(Extracted records)

···

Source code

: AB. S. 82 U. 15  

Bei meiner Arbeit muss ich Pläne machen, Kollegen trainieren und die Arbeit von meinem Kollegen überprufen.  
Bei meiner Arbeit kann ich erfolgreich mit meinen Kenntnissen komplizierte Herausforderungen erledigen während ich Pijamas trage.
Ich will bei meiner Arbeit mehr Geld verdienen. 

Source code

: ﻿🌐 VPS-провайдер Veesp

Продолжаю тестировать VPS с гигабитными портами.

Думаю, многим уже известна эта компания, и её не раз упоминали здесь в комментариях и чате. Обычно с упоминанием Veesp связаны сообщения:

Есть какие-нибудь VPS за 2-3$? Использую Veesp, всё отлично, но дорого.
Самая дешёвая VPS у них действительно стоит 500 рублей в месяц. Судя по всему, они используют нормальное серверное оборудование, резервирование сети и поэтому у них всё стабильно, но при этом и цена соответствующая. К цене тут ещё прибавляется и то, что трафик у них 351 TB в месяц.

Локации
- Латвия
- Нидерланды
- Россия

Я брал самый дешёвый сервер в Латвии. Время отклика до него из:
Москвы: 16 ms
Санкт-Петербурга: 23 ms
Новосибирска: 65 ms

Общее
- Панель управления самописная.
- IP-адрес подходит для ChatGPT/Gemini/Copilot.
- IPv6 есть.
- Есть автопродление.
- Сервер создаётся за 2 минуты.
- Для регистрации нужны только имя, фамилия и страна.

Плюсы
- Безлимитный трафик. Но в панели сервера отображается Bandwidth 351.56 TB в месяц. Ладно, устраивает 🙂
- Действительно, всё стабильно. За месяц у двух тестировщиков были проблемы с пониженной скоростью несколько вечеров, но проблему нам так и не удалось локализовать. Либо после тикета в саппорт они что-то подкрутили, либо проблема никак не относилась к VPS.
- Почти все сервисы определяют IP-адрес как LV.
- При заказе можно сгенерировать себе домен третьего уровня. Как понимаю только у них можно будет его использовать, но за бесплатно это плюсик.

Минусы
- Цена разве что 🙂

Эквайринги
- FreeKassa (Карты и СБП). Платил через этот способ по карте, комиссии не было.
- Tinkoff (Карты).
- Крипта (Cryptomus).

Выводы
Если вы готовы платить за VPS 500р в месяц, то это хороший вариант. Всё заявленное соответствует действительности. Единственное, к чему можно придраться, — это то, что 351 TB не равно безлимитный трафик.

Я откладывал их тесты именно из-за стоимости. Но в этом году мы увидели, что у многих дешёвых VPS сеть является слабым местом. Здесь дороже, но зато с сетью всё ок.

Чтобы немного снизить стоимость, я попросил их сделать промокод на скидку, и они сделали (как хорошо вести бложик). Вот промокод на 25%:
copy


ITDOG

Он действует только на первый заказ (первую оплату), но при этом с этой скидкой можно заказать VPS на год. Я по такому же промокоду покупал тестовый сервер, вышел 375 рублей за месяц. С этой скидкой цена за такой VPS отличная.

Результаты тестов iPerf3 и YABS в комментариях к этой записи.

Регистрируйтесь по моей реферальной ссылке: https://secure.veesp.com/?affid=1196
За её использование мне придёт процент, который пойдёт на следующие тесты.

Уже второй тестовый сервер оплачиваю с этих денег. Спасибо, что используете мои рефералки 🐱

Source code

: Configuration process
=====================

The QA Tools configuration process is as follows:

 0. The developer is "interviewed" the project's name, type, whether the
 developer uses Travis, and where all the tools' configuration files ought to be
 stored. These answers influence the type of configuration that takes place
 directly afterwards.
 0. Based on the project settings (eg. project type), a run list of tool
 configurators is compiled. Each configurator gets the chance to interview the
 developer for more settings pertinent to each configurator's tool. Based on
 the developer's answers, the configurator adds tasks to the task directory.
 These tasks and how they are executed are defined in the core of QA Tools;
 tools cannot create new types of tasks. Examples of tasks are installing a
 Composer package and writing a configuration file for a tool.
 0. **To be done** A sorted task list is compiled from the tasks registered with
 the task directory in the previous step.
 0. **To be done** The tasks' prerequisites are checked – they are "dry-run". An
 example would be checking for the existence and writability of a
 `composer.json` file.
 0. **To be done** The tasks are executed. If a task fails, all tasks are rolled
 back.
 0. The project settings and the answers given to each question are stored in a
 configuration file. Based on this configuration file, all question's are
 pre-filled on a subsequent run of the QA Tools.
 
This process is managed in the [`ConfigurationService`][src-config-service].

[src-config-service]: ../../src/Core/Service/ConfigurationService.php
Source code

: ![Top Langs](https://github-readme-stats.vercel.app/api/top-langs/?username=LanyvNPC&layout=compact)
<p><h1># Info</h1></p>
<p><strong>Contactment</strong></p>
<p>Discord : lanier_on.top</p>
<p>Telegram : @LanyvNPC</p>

···

Output the records above exactly, from their first line through the line that contains "Bei meiner Arbeit kann", and add nothing.

RESPONSE AREA:
Source code

: AB. S. 82 U. 15  

Bei meiner Arbeit muss ich Pläne machen, Kollegen trainieren und die Arbeit von meinem Kollegen überprufen.  
Bei meiner Arbeit kann ich erfolgreich mit meinen Kenntnissen komplizierte Herausforderungen erledigen während ich Pijamas trage.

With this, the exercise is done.